Verzuiling
Verzuiling heeft met geschiedenis te maken, begonnen in de tijd van de stoommachines. Mensen hoorden onder andere in Nederland en België bij een bepaalde groep. Deze groep was gebaseerd op wat je geloofde (bijvoorbeeld katholiek) of wat je belangrijk vond in het leven (bijvoorbeeld socialist). De groepen leefden min of meer naast elkaar en niet met elkaar. Ze stonden als het ware als zuilen naast elkaar. Deze zuilen namen vooral gezamenlijk beslissingen: voor een individuele wil was weinig ruimte.
Pas na de Tweede Wereldoorlog krijgt de verzuiling echt vorm. Het had ook te maken met de schoolstrijd waarbij de andere groepen dan het openbaar onderwijs ook eigen scholen (bijzondere scholen) wilden hebben en dat die net als de openbare scholen betaald werden door de overheid. Uiteindelijk werd dit in 1917 geregeld in artikel 23 van de grondwet: De vrijheid van onderwijs, dat een internationaal erkend grondrecht is, staat in artikel 23 lid 2. De financiële gelijkstelling van openbare en bijzondere scholen, dat een typische Nederlands verschijnsel is, staat in de artikel 23 lid 6 en lid 7. Door dit artikel ontstaan er voor elke zuil eigen scholen.
Ook de strijd om het kiesrecht zorgt ervoor dat na de Tweede Wereldoorlog zowel mannen als vrouwen mogen kiezen. Voor elke zuil ontstaan dan politieke partijen. Nederland krijgt een 'netwerk' van rooms-katholieke, protestants-christelijke en socialistische organisaties. Sommige streken waren vooral katholiek (het zuiden vooral), maar de invloed van elke zuil was door het hele land merkbaar.

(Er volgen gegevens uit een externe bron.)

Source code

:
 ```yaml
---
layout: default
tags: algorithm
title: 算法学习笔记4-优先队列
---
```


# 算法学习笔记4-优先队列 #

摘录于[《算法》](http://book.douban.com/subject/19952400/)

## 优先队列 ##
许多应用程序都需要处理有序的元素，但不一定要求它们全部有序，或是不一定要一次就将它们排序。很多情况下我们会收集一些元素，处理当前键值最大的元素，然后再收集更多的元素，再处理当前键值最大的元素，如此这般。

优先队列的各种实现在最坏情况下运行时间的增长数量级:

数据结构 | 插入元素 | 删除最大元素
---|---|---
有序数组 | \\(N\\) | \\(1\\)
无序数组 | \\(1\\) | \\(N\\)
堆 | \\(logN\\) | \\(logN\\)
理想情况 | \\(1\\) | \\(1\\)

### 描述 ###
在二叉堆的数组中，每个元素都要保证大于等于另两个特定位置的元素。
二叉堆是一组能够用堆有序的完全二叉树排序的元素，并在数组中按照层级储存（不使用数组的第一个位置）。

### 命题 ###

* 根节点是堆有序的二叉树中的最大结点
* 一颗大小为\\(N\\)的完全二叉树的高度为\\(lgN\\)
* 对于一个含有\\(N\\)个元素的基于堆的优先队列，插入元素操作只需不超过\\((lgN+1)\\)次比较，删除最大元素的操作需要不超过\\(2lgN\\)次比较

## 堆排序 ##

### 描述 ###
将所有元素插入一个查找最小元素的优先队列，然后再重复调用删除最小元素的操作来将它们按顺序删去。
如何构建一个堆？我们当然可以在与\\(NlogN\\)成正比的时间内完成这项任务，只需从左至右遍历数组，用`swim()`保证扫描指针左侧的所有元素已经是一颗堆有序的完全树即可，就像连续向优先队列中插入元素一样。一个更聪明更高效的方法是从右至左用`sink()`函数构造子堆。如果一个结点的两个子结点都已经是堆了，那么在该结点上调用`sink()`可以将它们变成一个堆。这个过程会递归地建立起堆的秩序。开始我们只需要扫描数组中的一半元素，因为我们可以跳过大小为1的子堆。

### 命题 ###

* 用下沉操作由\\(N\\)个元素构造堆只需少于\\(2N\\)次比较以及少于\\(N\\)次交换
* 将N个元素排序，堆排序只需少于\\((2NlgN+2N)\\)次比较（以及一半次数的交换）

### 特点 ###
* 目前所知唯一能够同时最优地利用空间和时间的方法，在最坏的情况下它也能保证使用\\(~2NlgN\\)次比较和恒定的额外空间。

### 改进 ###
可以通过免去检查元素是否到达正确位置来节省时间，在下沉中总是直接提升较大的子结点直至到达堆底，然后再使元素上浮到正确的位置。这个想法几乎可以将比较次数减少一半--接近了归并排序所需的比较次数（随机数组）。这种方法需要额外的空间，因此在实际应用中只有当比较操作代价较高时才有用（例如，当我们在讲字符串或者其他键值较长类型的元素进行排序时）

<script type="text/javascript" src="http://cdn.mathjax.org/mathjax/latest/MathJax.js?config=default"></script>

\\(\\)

Met de komst van de radio en later ook de televisie kreeg elke zuil ook zijn eigen omroep. Ook in de pers zie je de verzuiling terug. Elke zuil zijn eigen krant. Datzelfde gebeurt bij onder andere de vakbonden, de sport- en ontspanningsverenigingen en de gezondheidszorg. Het bedrijfsleven is eigenlijk een van de weinige organisaties waarbij er geen verzuiling optreed.

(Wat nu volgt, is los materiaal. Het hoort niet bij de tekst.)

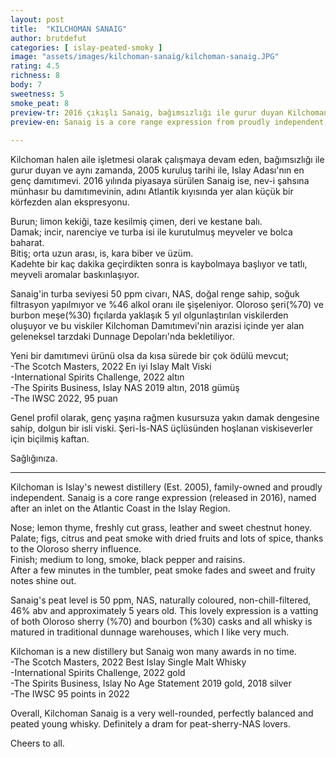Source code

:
 ```yaml
---
layout: post
title:  "KILCHOMAN SANAIG"
author: brutdefut
categories: [ islay-peated-smoky ]
image: "assets/images/kilchoman-sanaig/kilchoman-sanaig.JPG"
rating: 4.5
richness: 8
body: 7
sweetness: 5
smoke_peat: 8
preview-tr: 2016 çıkışlı Sanaig, bağımsızlığı ile gurur duyan Kilchoman Damıtımevi'nin şeri yoğunluklu ekspresyonu.        
preview-en: Sanaig is a core range expression from proudly independent, family-owned Kilchoman Distillery.     
     
---
```


Kilchoman halen aile işletmesi olarak çalışmaya devam eden, bağımsızlığı ile gurur duyan ve aynı zamanda, 2005 kuruluş tarihi ile, Islay Adası'nın en genç damıtımevi. 2016 yılında piyasaya sürülen Sanaig ise, nev-i şahsına münhasır bu damıtımevinin, adını Atlantik kıyısında yer alan küçük bir körfezden alan ekspresyonu.  

Burun; limon kekiği, taze kesilmiş çimen, deri ve kestane balı.  
Damak; incir, narenciye ve turba isi ile kurutulmuş meyveler ve bolca baharat.   
Bitiş; orta uzun arası, is, kara biber ve üzüm.  
Kadehte bir kaç dakika geçirdikten sonra is kaybolmaya başlıyor ve tatlı, meyveli aromalar baskınlaşıyor.  

Sanaig'in turba seviyesi 50 ppm civarı, NAS, doğal renge sahip, soğuk filtrasyon yapılmıyor ve %46 alkol oranı ile şişeleniyor. Oloroso şeri(%70) ve burbon meşe(%30) fıçılarda yaklaşık 5 yıl olgunlaştırılan viskilerden oluşuyor ve bu viskiler Kilchoman Damıtımevi'nin arazisi içinde yer alan geleneksel tarzdaki Dunnage Depoları'nda bekletiliyor.  

Yeni bir damıtımevi ürünü olsa da kısa sürede bir çok ödülü mevcut;  
-The Scotch Masters, 2022 En iyi Islay Malt Viski  
-International Spirits Challenge, 2022 altın  
-The Spirits Business, Islay NAS 2019 altın, 2018 gümüş    
-The IWSC 2022, 95 puan  

Genel profil olarak, genç yaşına rağmen kusursuza yakın damak dengesine sahip, dolgun bir isli viski. Şeri-İs-NAS üçlüsünden hoşlanan viskiseverler için biçilmiş kaftan.   

Sağlığınıza.  
   
-----------------------------------------------

<p id="english"></p>

Kilchoman is Islay's newest distillery (Est. 2005), family-owned and proudly independent. Sanaig is a core range expression (released in 2016), named after an inlet on the Atlantic Coast in the Islay Region.   

Nose; lemon thyme, freshly cut grass, leather and sweet chestnut honey.  
Palate; figs, citrus and peat smoke with dried fruits and lots of spice, thanks to the Oloroso sherry influence.  
Finish; medium to long, smoke, black pepper and raisins.  
After a few minutes in the tumbler, peat smoke fades and sweet and fruity notes shine out.  

Sanaig's peat level is 50 ppm, NAS, naturally coloured, non-chill-filtered, 46% abv and approximately 5 years old. This lovely expression is a vatting of both Oloroso sherry (%70) and bourbon (%30) casks and all whisky is matured in traditional dunnage warehouses, which I like very much.  

Kilchoman is a new distillery but Sanaig won many awards in no time.  
-The Scotch Masters, 2022 Best Islay Single Malt Whisky  
-International Spirits Challenge, 2022 gold  
-The Spirits Business, Islay No Age Statement 2019 gold, 2018 silver   
-The IWSC 95 points in 2022  

Overall, Kilchoman Sanaig is a very well-rounded, perfectly balanced and peated young whisky. Definitely a dram for peat-sherry-NAS lovers.   

Cheers to all.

Zuilen | Rooms-katholieke zuil | Protestants-christelijke zuil | Socialistische zuil | 'Neutrale' zuil |
---|---|---|---|---|
Onderwijs | ja | ja | nee | ja |
Verenigingen | ja | ja | ja | ja |
Politieke partijen | RKSP, wordt KVP gaat later op in het CDA |
ARP, gaat later op in het CDA |
SDAP, later PvdA
CPN als afsplitsing van SDAP |
VDB, gaat op in PvdV |
Vakbonden | NKV, gaat later op in de FNV |
CNV NWV Patromonium |
NVV, gaat later op in de FNV |
ANWV |
Omroeporganisatie | KRO | NCRV | VARA | AVRO |
Kranten | De Tijd de Volkskrant |
De Standaard, wordt voortgezet als Trouw |
Het Volk | Algemeen Handelsblad, gaat later op in NRC Handelsblad NRC, gaat later op in NRC Handelsblad Het Vaderland De Telegraaf |
Gezondheidszorg | ja | ja | nee | ja |
De periode van de verzuiling wordt meestal aangegeven van 1917 tot 1967, maar begon eigenlijk al in de negentiende eeuw. De Nederlandse maatschappij begint vanaf 1967 zo te veranderen dat er sprake is van ontzuiling. Die wordt onder andere veroorzaakt door de radio en televisie, waarop met zelf kan beslissen waar je naar kijkt en luisterd. Zo kwam men meer in aanraking met de anders denkende medemens. Ook de toegenomen vrijheid om op vakantie te gaan naar andere delen van het land en het buitenland brengt mensen in aanraking met andere culturen. De onkerkelijking speelt hierin ook een rol. Men wordt zelfbewuster, vrijheidslievender en democratischer. Opvallend is wel dat er in de 'top' van de Nederlandse politiek zelf wél sprake is van samenwerking tussen de partijen. Anders was het ook onmogelijk geweest om kabinetten (met twee of meer partijen) te vormen en zou het land onregeerbaar zijn. Pas na de ontzuiling vanaf 1967 werd de bevolking zich dan ook meer politiek bewust en werd er meer en meer op basis van het partijprogramma gekozen en niet op de zuil waartoe de partij behoorde.